Operations on Deque :
Mainly the following four basic operations are performed on queue :
insertFront() : Adds an item at the front of Deque. insertRear() : Adds an item at the rear of Deque. deleteFront() : Deletes an item from front of Deque. deleteRear() : Deletes an item from rear of Deque.
In addition to above operations, following operations are also supported :
getFront() : Gets the front item from queue. getRear() : Gets the last item from queue. isEmpty() : Checks whether Deque is empty or not. size() : Gets number of elements in Deque. erase() : Deletes all the elements from Deque.
Doubly Linked List Representation of Deque :
For implementing deque, we need to keep track of two pointers, front and rear. We enqueue (push) an item at the rear or the front end of deque and dequeue(pop) an item from both rear and front end.
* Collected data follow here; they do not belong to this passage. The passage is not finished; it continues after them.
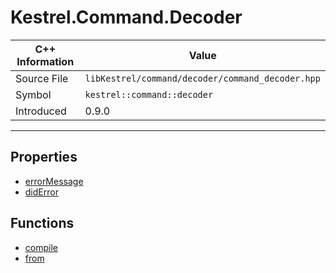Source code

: 
# Kestrel.Command.Decoder

| C++ Information | Value |
| --- | --- |
| Source File | `libKestrel/command/decoder/command_decoder.hpp` |
| Symbol | `kestrel::command::decoder` |
| Introduced | 0.9.0 |


---

## Properties

 - [errorMessage](errorMessage.md)
 - [didError](didError.md)

## Functions

 - [compile](compile.md)
 - [from](from.md)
Declare two pointers front and rear of type Node, where Node represents the structure of a node of a doubly linked list. Initialize both of them with value NULL.
Insertion at Front end :
1. Allocate space for a newNode of doubly linked list. 2. IF newNode == NULL, then 3. print "Overflow" 4. ELSE 5. IF front == NULL, then 6. rear = front = newNode 7. ELSE 8. newNode->next = front 9. front->prev = newNode 10. front = newNode
Insertion at Rear end :
1. Allocate space for a newNode of doubly linked list. 2. IF newNode == NULL, then 3. print "Overflow" 4. ELSE 5. IF rear == NULL, then 6. front = rear = newNode 7. ELSE 8. newNode->prev = rear 9. rear->next = newNode 10. rear = newNode
Deletion from Front end :
1. IF front == NULL 2. print "Underflow" 3. ELSE 4. Initalize temp = front 5. front = front->next 6. IF front == NULL 7. rear = NULL 8. ELSE 9. front->prev = NULL 10 Deallocate space for temp
Deletion from Rear end :
1. IF front == NULL 2. print "Underflow" 3. ELSE 4. Initalize temp = rear 5. rear = rear->prev 6. IF rear == NULL 7. front = NULL 8. ELSE 9. rear->next = NULL 10 Deallocate space for temp
Insert element '5' at rear end Insert element '10' at rear end Rear end element: 10 After deleting rear element new rear is: 5 Inserting element '15' at front end Front end element: 15 Number of elements in Deque: 2 After deleting front element new front is: 5
Time Complexity : Time complexity of operations like insertFront(), insertRear(), deleteFront(), deleteRear()is O(1). Time Complexity of erase() is O(n).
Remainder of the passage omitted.